» **SUPPLIED MATERIAL**
☆ ☆ ☆ ☆ ☆

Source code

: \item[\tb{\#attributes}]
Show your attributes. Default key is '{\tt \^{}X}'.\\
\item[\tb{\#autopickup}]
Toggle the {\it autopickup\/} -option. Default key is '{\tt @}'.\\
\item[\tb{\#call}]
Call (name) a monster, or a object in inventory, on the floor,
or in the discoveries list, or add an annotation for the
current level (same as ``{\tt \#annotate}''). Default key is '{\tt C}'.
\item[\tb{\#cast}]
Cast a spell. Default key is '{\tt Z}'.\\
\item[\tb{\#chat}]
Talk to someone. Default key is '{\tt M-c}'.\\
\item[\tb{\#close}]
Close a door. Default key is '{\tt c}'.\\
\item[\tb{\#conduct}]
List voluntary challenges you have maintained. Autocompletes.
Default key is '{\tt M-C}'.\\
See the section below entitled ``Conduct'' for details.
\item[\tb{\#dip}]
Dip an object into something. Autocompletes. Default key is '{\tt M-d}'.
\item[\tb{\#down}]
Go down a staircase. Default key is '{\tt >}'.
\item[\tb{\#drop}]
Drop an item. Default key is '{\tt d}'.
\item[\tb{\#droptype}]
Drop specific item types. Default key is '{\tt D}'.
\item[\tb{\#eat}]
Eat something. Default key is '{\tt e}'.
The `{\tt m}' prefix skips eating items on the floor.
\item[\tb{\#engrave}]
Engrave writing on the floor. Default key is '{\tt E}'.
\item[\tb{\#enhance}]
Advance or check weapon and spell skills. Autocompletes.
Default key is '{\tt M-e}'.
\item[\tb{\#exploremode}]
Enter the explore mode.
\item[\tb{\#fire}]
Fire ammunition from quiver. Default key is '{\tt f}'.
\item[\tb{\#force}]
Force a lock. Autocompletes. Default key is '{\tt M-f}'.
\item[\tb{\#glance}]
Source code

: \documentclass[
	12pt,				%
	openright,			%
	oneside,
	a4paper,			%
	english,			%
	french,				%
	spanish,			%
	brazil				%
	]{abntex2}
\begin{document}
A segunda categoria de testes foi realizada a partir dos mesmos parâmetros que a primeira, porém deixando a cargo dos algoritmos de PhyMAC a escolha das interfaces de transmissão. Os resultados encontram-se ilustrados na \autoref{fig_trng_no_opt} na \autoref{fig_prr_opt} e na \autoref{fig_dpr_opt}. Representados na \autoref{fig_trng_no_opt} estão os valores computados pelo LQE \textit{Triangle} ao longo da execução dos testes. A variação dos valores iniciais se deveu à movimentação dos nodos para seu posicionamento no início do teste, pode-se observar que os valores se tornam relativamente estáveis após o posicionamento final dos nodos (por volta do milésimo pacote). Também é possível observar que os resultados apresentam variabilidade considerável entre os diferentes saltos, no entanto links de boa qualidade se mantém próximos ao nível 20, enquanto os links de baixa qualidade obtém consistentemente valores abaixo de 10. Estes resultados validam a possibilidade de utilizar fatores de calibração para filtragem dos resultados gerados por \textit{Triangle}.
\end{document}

☆ ☆ ☆ ☆ ☆

» **EXERCISE OBJECTIVE**
Every line above that holds the word "autopickup" is to be found and copied.

» **EXERCISE RESPONSE**
\item[\tb{\#autopickup}]
Toggle the {\it autopickup\/} -option. Default key is '{\tt @}'.\\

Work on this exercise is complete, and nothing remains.